“或許她今夜回自個屋子睡去了?”我依舊是自語。
走進她的房間,亦是死寂得很。
“也許她在書房寫字,寫著寫著,她便困得睡了。”我最后道。
光影搖動,書房書桌依舊保留著離去之景。幾份堆疊的宣紙被一本千字文壓著,毛筆,硯臺,鎮紙,靜靜地擱在書桌上。
窗子大敞,夜里涼風吹進來,我冷得打了個寒戰。桌面中央一張宣紙不曾被鎮紙壓好,被夜風吹起,落到我腳邊上,上面一頁彎彎扭扭的大字,畫著唯一的朱砂筆批注的紅圈。
在書房靜坐許久,我站起身,提著一盞燈籠,出了門。
青萱夜里無人,我默默地從青萱的街頭走到街尾,又從街尾走到街頭,街尾街頭,街頭街尾,如此重復。
每條街都走遍了。每個角落,都瞧過了。
直到清晨第一抹晨光,照在我臉上,便只有那街道左旁獻祭給幽冥死者的殘花,安靜地陪著我。
我在青萱等了她兩個月。這兩個多月里,我哪里也不去,只是在宅院與青萱鎮子內外流連打轉,找人問詢她的身影。
令我后悔的是,那日花朝時節,我贈了一支桃花與她,而她,再也沒有回來。
“姑娘在這住了足足四月有余,老身也沒什么東西招待你的,這是我自個做的一些點心,你拿著在路上吃罷。”租賃宅院的女主人送我出門時,還不忘遞給我一包點心。
我接了過來,道:“多謝您,這些日子多有叨擾。”
老人家笑道:“哪里話來,你付了銀錢,又何來叨擾。對了,你家那個小姑娘呢,后頭我偶爾回來轉轉,怎地一直不見她人,就你一個在家?”
我微笑道:“日前她家里來人,接她歸家去了。”
老人家恍然道:“原是這般。那小姑娘,是你什么人?”
我道:“是我……表妹。
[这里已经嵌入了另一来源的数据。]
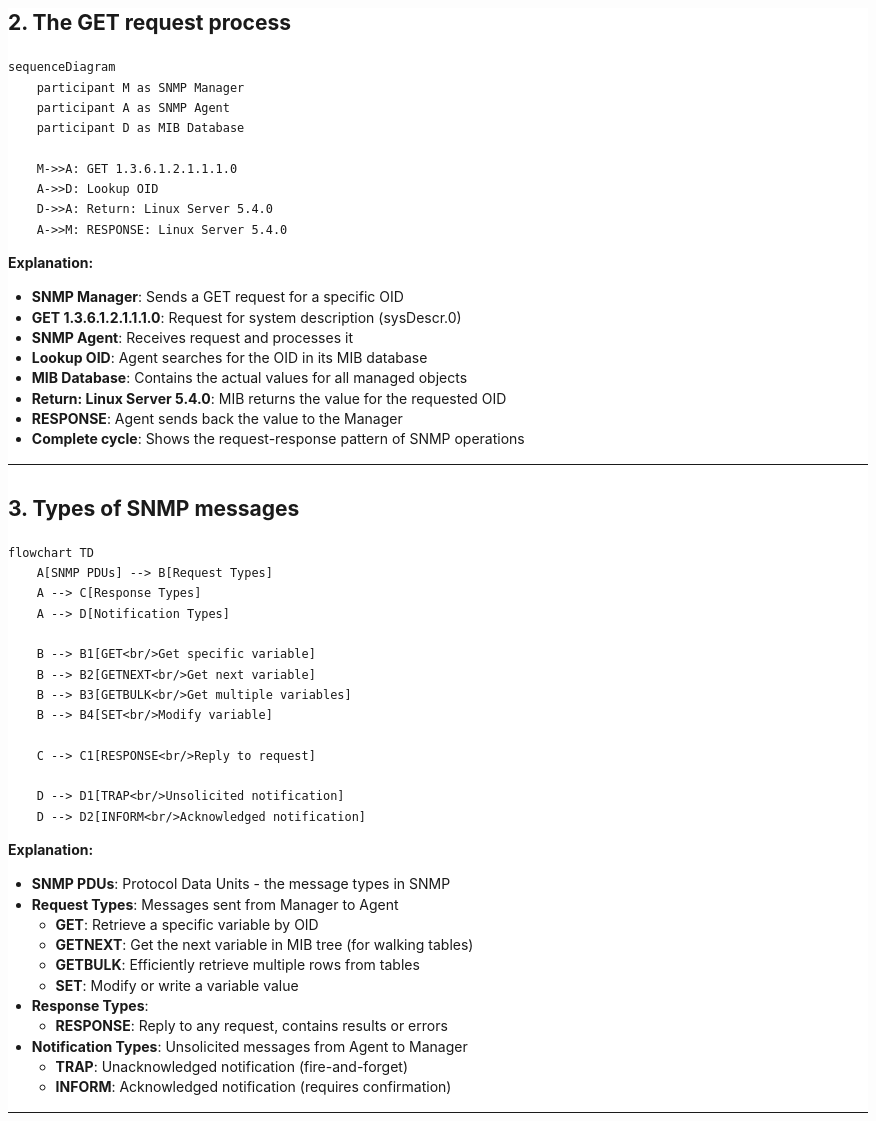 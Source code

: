 ## 2. **The GET request process**

```mermaid
sequenceDiagram
    participant M as SNMP Manager
    participant A as SNMP Agent
    participant D as MIB Database
    
    M->>A: GET 1.3.6.1.2.1.1.1.0
    A->>D: Lookup OID
    D->>A: Return: Linux Server 5.4.0
    A->>M: RESPONSE: Linux Server 5.4.0
```

**Explanation:**
- **SNMP Manager**: Sends a GET request for a specific OID
- **GET 1.3.6.1.2.1.1.1.0**: Request for system description (sysDescr.0)
- **SNMP Agent**: Receives request and processes it
- **Lookup OID**: Agent searches for the OID in its MIB database
- **MIB Database**: Contains the actual values for all managed objects
- **Return: Linux Server 5.4.0**: MIB returns the value for the requested OID
- **RESPONSE**: Agent sends back the value to the Manager
- **Complete cycle**: Shows the request-response pattern of SNMP operations

---

## 3. **Types of SNMP messages**

```mermaid
flowchart TD
    A[SNMP PDUs] --> B[Request Types]
    A --> C[Response Types]
    A --> D[Notification Types]
    
    B --> B1[GET<br/>Get specific variable]
    B --> B2[GETNEXT<br/>Get next variable]
    B --> B3[GETBULK<br/>Get multiple variables]
    B --> B4[SET<br/>Modify variable]
    
    C --> C1[RESPONSE<br/>Reply to request]
    
    D --> D1[TRAP<br/>Unsolicited notification]
    D --> D2[INFORM<br/>Acknowledged notification]
```

**Explanation:**
- **SNMP PDUs**: Protocol Data Units - the message types in SNMP
- **Request Types**: Messages sent from Manager to Agent
  - **GET**: Retrieve a specific variable by OID
  - **GETNEXT**: Get the next variable in MIB tree (for walking tables)
  - **GETBULK**: Efficiently retrieve multiple rows from tables
  - **SET**: Modify or write a variable value
- **Response Types**: 
  - **RESPONSE**: Reply to any request, contains results or errors
- **Notification Types**: Unsolicited messages from Agent to Manager
  - **TRAP**: Unacknowledged notification (fire-and-forget)
  - **INFORM**: Acknowledged notification (requires confirmation)

--- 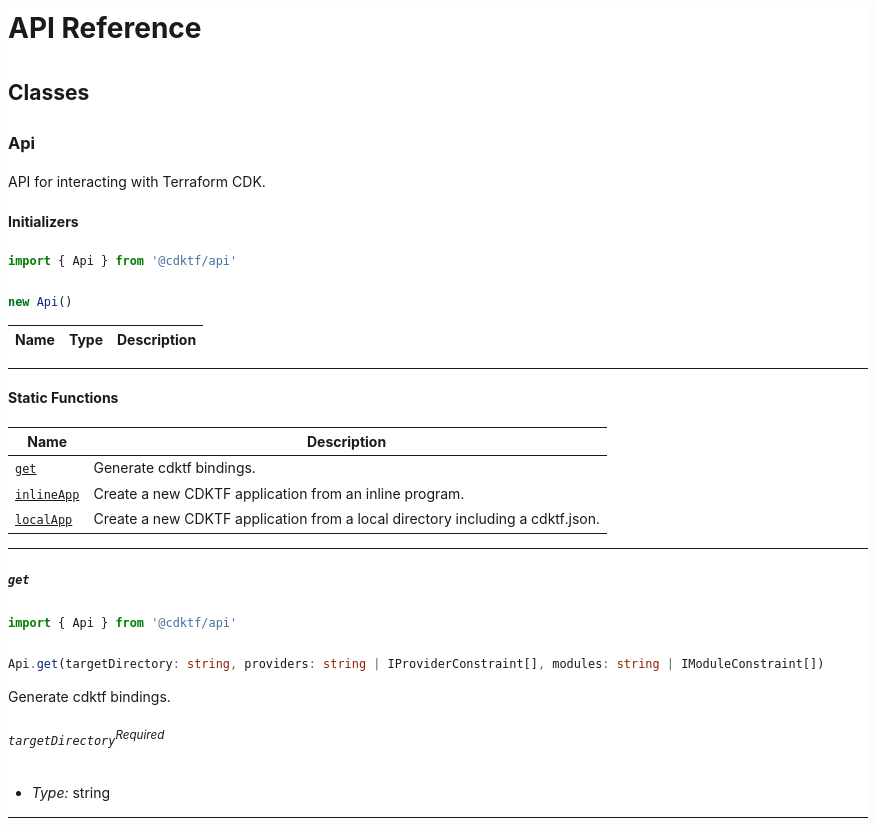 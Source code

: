 # API Reference <a name="API Reference" id="api-reference"></a>



## Classes <a name="Classes" id="Classes"></a>

### Api <a name="Api" id="@cdktf/api.Api"></a>

API for interacting with Terraform CDK.

#### Initializers <a name="Initializers" id="@cdktf/api.Api.Initializer"></a>

```typescript
import { Api } from '@cdktf/api'

new Api()
```

| **Name** | **Type** | **Description** |
| --- | --- | --- |

---


#### Static Functions <a name="Static Functions" id="Static Functions"></a>

| **Name** | **Description** |
| --- | --- |
| <code><a href="#@cdktf/api.Api.get">get</a></code> | Generate cdktf bindings. |
| <code><a href="#@cdktf/api.Api.inlineApp">inlineApp</a></code> | Create a new CDKTF application from an inline program. |
| <code><a href="#@cdktf/api.Api.localApp">localApp</a></code> | Create a new CDKTF application from a local directory including a cdktf.json. |

---

##### `get` <a name="get" id="@cdktf/api.Api.get"></a>

```typescript
import { Api } from '@cdktf/api'

Api.get(targetDirectory: string, providers: string | IProviderConstraint[], modules: string | IModuleConstraint[])
```

Generate cdktf bindings.

###### `targetDirectory`<sup>Required</sup> <a name="targetDirectory" id="@cdktf/api.Api.get.parameter.targetDirectory"></a>

- *Type:* string

---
”
老人家笑瞇瞇道:“看起來,姐兩個很好的么,都是標致人兒呢。姑娘路上慢走,老身這就不送了。”
我朝她一點頭,提起包袱與劍,離開巷子,離開青萱,踏上了未完的路。
這條路已然走了千年,無休無止,倒是不在乎再繼續這般走下去。
只是在這條漫長的路上,我能記得清晰的面容,來來回回,也就那么幾張而已。因著我與常人不同,時間太富足,看重之人日后若是失去了,難過也會越長久,是以,我總是盡量避免與他人的接觸。
而就是因著與人接觸少,那些記憶里僅有的幾張臉,反而就越發突出與難以忘懷,我一想到他們的離開,便會越難過,自此有了一種妄執之念。
阿姐是如此,先生是如此,她,亦是如此。
她的消失,是我的錯。
我時常后悔,后悔當初不該丟下她一人,如此悔意愈深,妄執便愈甚。
總也記得她。
直到十年之后,我與她再度重逢,她已然長大,成了另外一個與我全然陌生的人。
我曉得她仍然活在這人世,十年的后悔,轉成歡喜。
然悔意縱然去了,心中那份妄執,已成習慣,竟再也無法放下。
若別離那日到來,你我分開,你會覺得傷心的么?
你之前說你沒有心,若我背棄諾,你不會傷心難過。那我與你分開,你會傷心么?
會。
洛神番外青萱篇終
作者有話要說:一夢十年,洛神番外,青萱篇完結。